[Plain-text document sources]
------------------------

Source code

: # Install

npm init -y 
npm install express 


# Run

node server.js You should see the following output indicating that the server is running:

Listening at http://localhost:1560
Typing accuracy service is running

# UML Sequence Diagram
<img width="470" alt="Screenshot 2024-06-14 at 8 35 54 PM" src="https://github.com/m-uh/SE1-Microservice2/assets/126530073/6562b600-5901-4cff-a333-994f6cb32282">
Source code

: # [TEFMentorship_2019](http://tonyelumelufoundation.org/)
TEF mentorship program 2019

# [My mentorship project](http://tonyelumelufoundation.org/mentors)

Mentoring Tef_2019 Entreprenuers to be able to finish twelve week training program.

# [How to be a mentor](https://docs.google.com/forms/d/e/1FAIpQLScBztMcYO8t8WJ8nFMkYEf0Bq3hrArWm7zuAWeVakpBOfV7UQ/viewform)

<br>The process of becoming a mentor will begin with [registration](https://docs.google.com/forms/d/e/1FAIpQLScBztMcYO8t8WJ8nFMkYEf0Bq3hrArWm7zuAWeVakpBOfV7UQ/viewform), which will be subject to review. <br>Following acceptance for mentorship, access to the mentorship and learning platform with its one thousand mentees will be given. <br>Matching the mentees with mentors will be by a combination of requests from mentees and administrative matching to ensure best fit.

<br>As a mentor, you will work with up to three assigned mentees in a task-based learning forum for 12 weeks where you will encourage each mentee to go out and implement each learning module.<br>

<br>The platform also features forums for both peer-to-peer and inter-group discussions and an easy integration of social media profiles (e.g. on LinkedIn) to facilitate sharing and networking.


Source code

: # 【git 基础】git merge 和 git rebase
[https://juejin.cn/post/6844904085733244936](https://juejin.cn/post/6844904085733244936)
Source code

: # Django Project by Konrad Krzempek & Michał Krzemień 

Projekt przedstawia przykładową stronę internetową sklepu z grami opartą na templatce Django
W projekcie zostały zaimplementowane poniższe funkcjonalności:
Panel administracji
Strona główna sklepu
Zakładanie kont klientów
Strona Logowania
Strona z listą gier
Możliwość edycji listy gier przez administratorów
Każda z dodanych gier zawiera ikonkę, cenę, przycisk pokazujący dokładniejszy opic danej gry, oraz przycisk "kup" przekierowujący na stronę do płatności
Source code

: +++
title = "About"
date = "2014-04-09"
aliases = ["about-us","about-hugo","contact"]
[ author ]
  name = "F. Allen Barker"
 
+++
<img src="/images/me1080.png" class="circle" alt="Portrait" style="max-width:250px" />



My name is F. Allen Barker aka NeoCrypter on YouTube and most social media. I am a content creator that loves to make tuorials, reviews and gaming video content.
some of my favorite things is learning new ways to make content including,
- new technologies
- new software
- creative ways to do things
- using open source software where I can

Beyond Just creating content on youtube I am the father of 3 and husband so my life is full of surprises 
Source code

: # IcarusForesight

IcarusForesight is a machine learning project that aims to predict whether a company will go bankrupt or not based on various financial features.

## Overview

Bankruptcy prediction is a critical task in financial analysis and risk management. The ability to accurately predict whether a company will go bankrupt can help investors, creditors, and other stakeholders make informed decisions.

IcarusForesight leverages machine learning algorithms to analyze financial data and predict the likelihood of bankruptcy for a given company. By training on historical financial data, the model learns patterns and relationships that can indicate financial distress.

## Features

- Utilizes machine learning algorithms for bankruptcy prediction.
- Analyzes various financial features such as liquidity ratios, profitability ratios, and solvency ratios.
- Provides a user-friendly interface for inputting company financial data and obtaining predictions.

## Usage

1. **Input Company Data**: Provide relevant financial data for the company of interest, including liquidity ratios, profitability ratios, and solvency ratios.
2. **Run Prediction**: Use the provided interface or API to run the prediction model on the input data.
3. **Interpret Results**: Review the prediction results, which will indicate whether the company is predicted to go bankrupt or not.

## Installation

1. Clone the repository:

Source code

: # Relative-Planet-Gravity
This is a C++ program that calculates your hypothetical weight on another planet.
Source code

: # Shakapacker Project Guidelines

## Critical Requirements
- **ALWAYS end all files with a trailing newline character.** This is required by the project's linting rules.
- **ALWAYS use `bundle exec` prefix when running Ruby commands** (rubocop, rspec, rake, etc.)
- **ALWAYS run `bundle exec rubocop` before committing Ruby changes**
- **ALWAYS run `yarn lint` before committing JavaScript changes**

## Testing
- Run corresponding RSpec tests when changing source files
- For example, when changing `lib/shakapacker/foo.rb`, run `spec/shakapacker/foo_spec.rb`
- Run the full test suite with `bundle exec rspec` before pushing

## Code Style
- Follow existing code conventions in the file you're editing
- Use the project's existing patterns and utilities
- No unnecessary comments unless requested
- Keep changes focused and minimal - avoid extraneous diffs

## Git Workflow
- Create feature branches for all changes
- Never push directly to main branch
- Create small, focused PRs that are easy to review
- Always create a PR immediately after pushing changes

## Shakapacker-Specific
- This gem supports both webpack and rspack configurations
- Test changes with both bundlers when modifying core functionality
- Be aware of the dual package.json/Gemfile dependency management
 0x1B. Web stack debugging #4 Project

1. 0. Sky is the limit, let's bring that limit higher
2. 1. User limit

------------------------

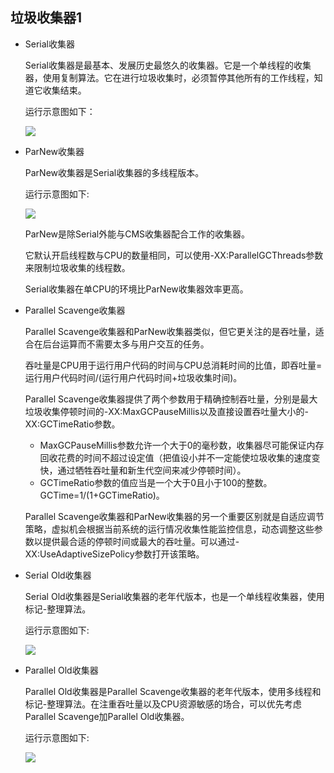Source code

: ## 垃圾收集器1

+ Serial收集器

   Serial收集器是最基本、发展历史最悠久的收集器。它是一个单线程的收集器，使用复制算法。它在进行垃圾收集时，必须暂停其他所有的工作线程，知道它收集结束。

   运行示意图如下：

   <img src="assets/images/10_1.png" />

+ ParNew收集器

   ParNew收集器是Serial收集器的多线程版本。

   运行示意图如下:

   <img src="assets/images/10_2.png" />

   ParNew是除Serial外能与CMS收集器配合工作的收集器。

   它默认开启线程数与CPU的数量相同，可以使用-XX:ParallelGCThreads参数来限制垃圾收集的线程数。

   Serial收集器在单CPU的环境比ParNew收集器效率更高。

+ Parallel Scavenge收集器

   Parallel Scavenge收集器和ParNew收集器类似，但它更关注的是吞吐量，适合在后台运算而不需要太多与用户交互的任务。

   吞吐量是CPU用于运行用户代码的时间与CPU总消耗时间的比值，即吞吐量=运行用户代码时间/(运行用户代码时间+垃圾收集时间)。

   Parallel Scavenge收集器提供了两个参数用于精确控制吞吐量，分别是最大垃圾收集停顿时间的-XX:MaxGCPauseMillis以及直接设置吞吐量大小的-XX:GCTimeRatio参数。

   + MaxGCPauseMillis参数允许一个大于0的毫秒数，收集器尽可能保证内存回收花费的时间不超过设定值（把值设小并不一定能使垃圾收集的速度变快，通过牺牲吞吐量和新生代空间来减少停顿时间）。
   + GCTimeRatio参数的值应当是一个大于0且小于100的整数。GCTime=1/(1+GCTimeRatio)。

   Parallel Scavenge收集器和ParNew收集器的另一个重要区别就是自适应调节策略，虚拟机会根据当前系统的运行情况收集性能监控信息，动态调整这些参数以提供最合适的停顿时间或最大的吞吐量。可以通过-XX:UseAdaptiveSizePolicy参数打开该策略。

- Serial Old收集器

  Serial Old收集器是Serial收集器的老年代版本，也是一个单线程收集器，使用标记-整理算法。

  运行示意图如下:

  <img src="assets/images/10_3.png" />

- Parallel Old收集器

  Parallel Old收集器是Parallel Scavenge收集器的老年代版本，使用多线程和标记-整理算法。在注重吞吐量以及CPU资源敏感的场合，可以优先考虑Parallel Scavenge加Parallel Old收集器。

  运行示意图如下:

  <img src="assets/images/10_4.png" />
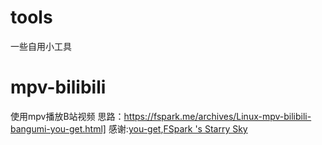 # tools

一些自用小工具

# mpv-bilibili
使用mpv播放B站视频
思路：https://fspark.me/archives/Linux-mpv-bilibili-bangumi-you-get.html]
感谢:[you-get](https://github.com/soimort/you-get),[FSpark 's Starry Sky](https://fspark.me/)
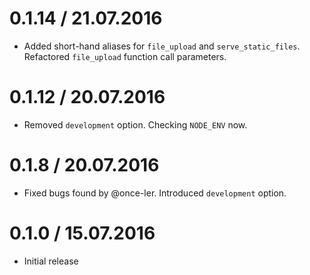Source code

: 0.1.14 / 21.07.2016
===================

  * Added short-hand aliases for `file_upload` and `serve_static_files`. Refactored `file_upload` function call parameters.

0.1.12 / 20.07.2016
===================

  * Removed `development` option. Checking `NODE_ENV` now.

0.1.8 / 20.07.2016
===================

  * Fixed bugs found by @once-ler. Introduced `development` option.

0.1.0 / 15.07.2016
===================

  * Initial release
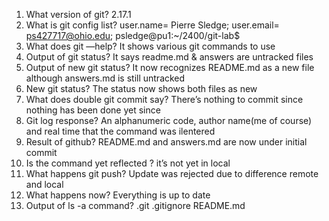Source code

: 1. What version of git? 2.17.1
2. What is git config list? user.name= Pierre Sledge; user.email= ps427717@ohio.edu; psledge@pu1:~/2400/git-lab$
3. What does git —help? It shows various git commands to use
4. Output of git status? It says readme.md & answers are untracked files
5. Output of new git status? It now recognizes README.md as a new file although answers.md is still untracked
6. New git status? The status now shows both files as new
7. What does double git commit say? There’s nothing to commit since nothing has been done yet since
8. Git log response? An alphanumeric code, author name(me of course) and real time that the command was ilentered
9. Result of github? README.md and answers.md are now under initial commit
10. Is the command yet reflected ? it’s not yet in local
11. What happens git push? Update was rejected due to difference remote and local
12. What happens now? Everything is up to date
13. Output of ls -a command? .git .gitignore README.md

------------------------

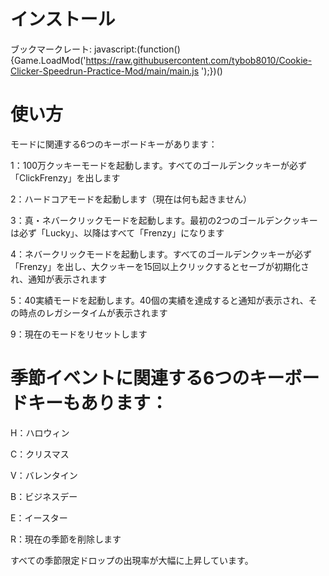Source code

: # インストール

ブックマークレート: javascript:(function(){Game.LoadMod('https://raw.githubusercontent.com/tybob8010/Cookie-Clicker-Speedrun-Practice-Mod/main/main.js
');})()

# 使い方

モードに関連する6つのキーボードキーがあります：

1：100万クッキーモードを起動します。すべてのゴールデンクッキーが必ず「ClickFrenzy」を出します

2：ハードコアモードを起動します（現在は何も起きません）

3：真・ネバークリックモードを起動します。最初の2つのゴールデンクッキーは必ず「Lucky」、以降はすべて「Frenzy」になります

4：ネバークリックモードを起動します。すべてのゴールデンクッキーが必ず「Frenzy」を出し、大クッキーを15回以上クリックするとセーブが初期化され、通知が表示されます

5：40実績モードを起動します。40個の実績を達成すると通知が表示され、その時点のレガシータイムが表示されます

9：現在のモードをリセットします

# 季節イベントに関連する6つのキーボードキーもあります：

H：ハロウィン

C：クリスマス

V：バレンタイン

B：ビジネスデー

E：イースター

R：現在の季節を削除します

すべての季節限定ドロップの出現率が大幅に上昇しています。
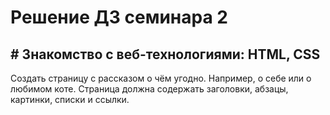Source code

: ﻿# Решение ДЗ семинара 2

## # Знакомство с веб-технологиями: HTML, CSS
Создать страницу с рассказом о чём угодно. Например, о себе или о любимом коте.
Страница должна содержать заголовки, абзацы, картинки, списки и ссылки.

------------------------

What is needed.
Go to the line above that has "すべての季節限定ドロップの出現率が大幅に上昇しています。" and copy exactly from there down to the line that has "Страница должна содержать", both included. Leave the pictures out.

Solution.
すべての季節限定ドロップの出現率が大幅に上昇しています。
Source code

: ﻿# Решение ДЗ семинара 2

## # Знакомство с веб-технологиями: HTML, CSS
Создать страницу с рассказом о чём угодно. Например, о себе или о любимом коте.
Страница должна содержать заголовки, абзацы, картинки, списки и ссылки.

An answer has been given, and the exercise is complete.